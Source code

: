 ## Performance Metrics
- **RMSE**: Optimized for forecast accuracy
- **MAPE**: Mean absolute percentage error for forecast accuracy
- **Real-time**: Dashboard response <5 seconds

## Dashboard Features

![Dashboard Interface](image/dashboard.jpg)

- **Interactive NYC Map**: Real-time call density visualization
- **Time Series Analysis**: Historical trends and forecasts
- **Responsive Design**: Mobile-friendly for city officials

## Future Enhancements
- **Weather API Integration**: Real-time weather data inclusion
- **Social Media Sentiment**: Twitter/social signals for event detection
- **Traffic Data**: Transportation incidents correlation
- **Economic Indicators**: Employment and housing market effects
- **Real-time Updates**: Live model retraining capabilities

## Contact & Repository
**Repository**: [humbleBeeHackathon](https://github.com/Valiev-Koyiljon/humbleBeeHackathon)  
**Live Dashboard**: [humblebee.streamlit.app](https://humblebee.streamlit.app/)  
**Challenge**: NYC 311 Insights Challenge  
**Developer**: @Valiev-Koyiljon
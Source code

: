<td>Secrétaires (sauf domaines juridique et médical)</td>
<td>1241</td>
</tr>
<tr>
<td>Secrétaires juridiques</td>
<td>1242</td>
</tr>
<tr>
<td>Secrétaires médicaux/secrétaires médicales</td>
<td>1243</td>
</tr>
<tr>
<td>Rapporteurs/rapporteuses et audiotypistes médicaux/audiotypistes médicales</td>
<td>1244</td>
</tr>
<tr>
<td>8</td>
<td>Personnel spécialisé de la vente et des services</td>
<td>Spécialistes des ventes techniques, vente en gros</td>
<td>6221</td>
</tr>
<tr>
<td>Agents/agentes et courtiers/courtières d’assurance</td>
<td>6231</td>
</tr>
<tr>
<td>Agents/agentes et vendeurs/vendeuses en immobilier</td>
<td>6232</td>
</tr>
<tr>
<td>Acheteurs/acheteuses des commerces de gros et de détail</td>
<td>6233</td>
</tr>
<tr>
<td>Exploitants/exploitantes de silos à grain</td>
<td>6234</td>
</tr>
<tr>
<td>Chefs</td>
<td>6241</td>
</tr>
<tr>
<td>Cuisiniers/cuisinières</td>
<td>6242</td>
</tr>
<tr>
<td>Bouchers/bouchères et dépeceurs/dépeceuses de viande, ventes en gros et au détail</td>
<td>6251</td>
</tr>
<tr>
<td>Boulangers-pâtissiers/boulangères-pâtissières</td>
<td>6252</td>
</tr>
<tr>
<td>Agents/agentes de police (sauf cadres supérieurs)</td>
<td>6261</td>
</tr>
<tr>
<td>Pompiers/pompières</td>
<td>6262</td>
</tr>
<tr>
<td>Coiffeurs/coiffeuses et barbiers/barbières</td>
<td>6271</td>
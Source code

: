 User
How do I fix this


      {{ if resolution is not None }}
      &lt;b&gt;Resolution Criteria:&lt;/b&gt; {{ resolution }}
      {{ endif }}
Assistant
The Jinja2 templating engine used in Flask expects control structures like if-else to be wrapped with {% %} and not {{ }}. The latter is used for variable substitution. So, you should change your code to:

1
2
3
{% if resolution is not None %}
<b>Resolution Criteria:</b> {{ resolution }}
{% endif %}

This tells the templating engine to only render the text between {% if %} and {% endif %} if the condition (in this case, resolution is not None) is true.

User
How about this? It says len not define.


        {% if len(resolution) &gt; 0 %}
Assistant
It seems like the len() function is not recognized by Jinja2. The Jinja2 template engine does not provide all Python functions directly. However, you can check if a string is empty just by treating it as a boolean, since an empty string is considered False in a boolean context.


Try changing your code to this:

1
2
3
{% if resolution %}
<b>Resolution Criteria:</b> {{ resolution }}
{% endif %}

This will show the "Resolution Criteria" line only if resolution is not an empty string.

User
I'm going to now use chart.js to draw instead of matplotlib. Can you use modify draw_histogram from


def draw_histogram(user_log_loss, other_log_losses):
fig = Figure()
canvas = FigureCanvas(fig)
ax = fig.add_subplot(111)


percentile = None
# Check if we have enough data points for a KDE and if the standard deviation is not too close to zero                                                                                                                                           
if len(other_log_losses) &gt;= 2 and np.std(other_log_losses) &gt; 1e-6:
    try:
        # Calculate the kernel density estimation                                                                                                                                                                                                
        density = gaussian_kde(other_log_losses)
::::::::
Every record, start to finish: reproduce it word for word.

■ Response ■
Source code

: ## Performance Metrics
- **RMSE**: Optimized for forecast accuracy
- **MAPE**: Mean absolute percentage error for forecast accuracy
- **Real-time**: Dashboard response <5 seconds

## Dashboard Features

![Dashboard Interface](image/dashboard.jpg)

- **Interactive NYC Map**: Real-time call density visualization
- **Time Series Analysis**: Historical trends and forecasts
- **Responsive Design**: Mobile-friendly for city officials

## Future Enhancements
- **Weather API Integration**: Real-time weather data inclusion
- **Social Media Sentiment**: Twitter/social signals for event detection
- **Traffic Data**: Transportation incidents correlation
- **Economic Indicators**: Employment and housing market effects
- **Real-time Updates**: Live model retraining capabilities

## Contact & Repository
**Repository**: [humbleBeeHackathon](https://github.com/Valiev-Koyiljon/humbleBeeHackathon)  
**Live Dashboard**: [humblebee.streamlit.app](https://humblebee.streamlit.app/)  
**Challenge**: NYC 311 Insights Challenge  
**Developer**: @Valiev-Koyiljon
Source code

:<td>Secrétaires (sauf domaines juridique et médical)</td>
<td>1241</td>
</tr>
<tr>
<td>Secrétaires juridiques</td>
<td>1242</td>
</tr>
<tr>
<td>Secrétaires médicaux/secrétaires médicales</td>
<td>1243</td>
</tr>
<tr>
<td>Rapporteurs/rapporteuses et audiotypistes médicaux/audiotypistes médicales</td>
<td>1244</td>
</tr>
<tr>
<td>8</td>
<td>Personnel spécialisé de la vente et des services</td>
<td>Spécialistes des ventes techniques, vente en gros</td>
<td>6221</td>
</tr>
<tr>
<td>Agents/agentes et courtiers/courtières d’assurance</td>
<td>6231</td>
</tr>
<tr>
<td>Agents/agentes et vendeurs/vendeuses en immobilier</td>
<td>6232</td>
</tr>
<tr>
<td>Acheteurs/acheteuses des commerces de gros et de détail</td>
<td>6233</td>
</tr>
<tr>
<td>Exploitants/exploitantes de silos à grain</td>
<td>6234</td>
</tr>
<tr>
<td>Chefs</td>
<td>6241</td>
</tr>
<tr>
<td>Cuisiniers/cuisinières</td>
<td>6242</td>
</tr>
<tr>
<td>Bouchers/bouchères et dépeceurs/dépeceuses de viande, ventes en gros et au détail</td>
<td>6251</td>
</tr>
<tr>
<td>Boulangers-pâtissiers/boulangères-pâtissières</td>
<td>6252</td>
</tr>
<tr>
<td>Agents/agentes de police (sauf cadres supérieurs)</td>
<td>6261</td>
</tr>
<tr>
<td>Pompiers/pompières</td>
<td>6262</td>
</tr>
<tr>
<td>Coiffeurs/coiffeuses et barbiers/barbières</td>
<td>6271</td>
Source code

: User
How do I fix this


      {{ if resolution is not None }}
      &lt;b&gt;Resolution Criteria:&lt;/b&gt; {{ resolution }}
      {{ endif }}
Assistant
The Jinja2 templating engine used in Flask expects control structures like if-else to be wrapped with {% %} and not {{ }}. The latter is used for variable substitution. So, you should change your code to:

1
2
3
{% if resolution is not None %}
<b>Resolution Criteria:</b> {{ resolution }}
{% endif %}

This tells the templating engine to only render the text between {% if %} and {% endif %} if the condition (in this case, resolution is not None) is true.

User
How about this? It says len not define.


        {% if len(resolution) &gt; 0 %}
Assistant
It seems like the len() function is not recognized by Jinja2. The Jinja2 template engine does not provide all Python functions directly. However, you can check if a string is empty just by treating it as a boolean, since an empty string is considered False in a boolean context.


Try changing your code to this:

1
2
3
{% if resolution %}
<b>Resolution Criteria:</b> {{ resolution }}
{% endif %}

This will show the "Resolution Criteria" line only if resolution is not an empty string.

User
I'm going to now use chart.js to draw instead of matplotlib. Can you use modify draw_histogram from


def draw_histogram(user_log_loss, other_log_losses):
fig = Figure()
canvas = FigureCanvas(fig)
ax = fig.add_subplot(111)


percentile = None
# Check if we have enough data points for a KDE and if the standard deviation is not too close to zero                                                                                                                                           
if len(other_log_losses) &gt;= 2 and np.std(other_log_losses) &gt; 1e-6:
    try:
        # Calculate the kernel density estimation                                                                                                                                                                                                
        density = gaussian_kde(other_log_losses)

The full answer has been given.